What the task asks: If a line below contains "sino", add it to your tally, then answer with the tally alone.

[Saved data entries]
-------

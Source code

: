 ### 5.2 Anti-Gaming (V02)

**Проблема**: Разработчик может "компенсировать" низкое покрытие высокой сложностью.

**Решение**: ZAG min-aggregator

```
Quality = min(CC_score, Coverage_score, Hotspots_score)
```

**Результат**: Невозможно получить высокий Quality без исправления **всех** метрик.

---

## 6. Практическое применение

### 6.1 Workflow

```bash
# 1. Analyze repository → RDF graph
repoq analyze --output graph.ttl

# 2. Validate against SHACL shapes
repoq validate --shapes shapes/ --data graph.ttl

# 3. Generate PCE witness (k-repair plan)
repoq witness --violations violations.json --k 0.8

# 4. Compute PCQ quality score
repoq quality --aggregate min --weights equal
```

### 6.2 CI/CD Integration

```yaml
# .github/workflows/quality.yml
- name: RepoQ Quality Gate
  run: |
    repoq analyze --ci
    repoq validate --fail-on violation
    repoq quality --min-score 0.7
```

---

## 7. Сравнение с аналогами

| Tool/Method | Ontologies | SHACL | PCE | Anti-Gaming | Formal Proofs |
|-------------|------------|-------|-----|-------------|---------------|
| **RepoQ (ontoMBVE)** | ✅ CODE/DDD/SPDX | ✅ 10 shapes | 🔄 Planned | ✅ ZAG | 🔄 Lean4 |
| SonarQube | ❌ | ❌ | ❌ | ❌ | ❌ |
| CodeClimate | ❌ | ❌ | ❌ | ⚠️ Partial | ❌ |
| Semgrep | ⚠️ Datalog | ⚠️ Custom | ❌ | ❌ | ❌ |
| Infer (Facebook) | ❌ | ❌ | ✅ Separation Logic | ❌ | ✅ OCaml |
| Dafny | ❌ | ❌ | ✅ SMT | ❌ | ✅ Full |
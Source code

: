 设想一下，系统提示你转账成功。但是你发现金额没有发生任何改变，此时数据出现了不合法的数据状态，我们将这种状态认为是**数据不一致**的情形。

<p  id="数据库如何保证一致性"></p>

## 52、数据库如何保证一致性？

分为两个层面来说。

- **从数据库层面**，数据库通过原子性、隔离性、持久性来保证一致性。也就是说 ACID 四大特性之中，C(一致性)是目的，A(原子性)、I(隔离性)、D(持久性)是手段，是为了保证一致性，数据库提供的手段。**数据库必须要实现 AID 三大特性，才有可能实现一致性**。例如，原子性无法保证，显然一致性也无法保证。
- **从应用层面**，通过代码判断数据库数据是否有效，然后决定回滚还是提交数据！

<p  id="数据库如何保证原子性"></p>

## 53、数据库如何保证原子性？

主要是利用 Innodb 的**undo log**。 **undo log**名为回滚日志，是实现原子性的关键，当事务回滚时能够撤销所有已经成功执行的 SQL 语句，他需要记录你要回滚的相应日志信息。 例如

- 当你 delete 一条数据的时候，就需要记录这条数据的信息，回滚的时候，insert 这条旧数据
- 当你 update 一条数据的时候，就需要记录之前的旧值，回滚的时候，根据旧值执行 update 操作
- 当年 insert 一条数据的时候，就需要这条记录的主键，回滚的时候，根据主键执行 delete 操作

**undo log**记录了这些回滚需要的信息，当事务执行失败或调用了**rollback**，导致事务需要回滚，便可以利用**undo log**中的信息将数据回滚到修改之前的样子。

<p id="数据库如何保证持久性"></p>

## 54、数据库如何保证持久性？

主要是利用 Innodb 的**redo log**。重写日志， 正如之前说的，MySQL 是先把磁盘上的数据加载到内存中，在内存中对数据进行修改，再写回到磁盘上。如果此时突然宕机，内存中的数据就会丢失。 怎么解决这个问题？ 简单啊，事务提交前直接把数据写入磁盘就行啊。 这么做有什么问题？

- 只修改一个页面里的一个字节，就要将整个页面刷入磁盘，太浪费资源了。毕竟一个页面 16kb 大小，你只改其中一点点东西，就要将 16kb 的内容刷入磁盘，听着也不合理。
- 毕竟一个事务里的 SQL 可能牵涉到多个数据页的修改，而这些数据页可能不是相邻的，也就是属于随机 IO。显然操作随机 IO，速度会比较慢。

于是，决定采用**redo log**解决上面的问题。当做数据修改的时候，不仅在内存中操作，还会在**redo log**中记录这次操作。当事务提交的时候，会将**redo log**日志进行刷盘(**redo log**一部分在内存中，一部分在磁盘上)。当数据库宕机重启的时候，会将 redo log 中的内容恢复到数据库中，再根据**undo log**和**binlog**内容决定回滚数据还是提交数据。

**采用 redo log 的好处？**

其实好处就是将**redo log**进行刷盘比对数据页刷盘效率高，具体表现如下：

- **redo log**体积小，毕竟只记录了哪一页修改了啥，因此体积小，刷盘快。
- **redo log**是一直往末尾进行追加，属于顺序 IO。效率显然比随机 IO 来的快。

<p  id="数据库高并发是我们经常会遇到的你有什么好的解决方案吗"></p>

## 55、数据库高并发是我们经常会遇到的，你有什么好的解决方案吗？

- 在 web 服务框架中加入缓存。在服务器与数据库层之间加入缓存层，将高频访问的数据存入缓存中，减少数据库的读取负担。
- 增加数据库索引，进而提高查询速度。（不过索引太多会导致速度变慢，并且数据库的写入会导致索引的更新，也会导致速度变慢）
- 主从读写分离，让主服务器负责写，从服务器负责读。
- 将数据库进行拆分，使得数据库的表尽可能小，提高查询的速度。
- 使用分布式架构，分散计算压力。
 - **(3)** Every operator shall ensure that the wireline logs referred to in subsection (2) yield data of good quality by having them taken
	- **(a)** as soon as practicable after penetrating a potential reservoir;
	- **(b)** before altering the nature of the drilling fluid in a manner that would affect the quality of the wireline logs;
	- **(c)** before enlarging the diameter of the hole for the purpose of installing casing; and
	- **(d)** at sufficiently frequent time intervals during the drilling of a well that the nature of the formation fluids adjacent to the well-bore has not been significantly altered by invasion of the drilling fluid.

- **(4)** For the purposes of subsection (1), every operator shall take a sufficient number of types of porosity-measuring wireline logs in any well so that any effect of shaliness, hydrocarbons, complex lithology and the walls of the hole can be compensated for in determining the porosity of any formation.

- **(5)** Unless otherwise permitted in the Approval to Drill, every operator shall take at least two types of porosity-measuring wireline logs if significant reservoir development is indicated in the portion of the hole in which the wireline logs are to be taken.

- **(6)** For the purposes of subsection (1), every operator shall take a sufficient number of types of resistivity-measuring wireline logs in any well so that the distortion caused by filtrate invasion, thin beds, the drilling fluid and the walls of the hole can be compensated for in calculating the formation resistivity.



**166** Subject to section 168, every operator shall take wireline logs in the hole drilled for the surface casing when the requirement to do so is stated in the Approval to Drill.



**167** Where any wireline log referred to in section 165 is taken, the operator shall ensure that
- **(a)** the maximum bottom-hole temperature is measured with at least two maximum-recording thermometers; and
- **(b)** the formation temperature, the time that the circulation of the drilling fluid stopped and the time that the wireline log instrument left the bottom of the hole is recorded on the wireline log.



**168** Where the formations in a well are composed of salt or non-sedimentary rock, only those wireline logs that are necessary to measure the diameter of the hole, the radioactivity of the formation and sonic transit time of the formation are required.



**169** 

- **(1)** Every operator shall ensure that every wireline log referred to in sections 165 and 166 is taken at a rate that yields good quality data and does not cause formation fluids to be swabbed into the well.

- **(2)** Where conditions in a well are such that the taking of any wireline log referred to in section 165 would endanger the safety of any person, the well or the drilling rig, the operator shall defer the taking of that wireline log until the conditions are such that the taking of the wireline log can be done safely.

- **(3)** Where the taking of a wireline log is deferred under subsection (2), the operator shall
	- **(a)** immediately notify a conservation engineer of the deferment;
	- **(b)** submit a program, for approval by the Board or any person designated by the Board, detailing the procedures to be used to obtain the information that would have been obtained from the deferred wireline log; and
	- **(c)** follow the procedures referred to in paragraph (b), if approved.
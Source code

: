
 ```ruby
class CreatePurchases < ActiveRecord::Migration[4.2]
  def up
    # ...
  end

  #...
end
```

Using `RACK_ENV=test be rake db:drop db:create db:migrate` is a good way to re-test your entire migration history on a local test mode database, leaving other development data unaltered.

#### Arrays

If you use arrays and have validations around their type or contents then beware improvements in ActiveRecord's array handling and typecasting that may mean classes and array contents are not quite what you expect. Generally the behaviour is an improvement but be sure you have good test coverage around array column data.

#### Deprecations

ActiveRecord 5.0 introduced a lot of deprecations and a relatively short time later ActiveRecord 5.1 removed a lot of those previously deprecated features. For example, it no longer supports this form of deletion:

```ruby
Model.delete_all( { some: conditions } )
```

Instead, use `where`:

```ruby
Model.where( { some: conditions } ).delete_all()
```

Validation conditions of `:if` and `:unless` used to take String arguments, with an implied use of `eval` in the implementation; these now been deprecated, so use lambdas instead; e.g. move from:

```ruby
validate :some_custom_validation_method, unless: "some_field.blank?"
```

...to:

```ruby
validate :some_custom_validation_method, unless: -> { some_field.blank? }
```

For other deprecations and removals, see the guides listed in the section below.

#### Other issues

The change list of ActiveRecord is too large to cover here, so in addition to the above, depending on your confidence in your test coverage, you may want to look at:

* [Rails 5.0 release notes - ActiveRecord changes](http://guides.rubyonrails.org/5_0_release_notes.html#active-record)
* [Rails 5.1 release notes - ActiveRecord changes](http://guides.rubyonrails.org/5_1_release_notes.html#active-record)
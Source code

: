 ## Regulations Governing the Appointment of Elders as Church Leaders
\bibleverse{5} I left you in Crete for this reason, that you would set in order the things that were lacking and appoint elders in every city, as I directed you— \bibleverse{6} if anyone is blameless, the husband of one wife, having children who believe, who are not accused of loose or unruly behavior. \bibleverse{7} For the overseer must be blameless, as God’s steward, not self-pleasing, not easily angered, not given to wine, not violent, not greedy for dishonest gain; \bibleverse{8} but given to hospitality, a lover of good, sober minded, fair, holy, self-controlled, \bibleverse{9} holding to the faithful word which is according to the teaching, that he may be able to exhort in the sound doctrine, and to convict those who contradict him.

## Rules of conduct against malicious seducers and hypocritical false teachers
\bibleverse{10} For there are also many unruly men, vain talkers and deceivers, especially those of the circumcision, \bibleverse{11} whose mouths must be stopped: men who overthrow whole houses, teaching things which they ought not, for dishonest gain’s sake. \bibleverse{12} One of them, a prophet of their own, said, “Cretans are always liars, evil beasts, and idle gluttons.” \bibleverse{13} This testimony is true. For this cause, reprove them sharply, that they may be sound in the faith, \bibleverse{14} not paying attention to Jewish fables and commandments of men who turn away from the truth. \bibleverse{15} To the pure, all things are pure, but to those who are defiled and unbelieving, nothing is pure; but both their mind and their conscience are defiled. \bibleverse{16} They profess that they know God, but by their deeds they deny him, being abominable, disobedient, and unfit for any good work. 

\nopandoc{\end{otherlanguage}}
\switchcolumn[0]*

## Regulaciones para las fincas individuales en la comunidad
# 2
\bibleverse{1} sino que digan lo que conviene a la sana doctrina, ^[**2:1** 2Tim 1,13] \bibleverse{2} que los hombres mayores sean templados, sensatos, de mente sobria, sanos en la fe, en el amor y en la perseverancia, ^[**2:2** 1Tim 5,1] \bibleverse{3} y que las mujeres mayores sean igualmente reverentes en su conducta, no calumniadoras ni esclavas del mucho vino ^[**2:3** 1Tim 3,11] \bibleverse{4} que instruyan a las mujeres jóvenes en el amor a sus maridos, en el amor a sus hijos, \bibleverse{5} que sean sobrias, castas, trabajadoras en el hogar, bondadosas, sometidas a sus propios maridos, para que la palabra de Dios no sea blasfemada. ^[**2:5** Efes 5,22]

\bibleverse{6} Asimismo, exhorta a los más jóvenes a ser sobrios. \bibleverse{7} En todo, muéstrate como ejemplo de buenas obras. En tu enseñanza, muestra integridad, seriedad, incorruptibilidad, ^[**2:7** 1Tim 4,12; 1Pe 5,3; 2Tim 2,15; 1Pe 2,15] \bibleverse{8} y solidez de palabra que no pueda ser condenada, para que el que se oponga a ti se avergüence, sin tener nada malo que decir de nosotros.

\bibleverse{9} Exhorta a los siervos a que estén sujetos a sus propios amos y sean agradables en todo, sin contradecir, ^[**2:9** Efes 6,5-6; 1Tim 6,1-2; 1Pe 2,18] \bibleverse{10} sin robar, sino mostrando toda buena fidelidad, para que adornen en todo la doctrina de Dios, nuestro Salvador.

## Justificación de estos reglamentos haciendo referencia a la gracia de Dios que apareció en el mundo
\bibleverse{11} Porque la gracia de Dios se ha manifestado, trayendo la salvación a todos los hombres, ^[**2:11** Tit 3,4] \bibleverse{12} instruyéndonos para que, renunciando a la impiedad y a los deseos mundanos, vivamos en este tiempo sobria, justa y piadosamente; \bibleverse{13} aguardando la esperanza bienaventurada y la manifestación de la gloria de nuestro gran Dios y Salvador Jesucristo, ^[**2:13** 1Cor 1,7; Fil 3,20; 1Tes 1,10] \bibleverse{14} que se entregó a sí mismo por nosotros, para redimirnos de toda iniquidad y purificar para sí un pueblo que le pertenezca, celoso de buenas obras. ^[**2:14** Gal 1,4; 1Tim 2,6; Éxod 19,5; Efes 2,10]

-------

Answer below: 2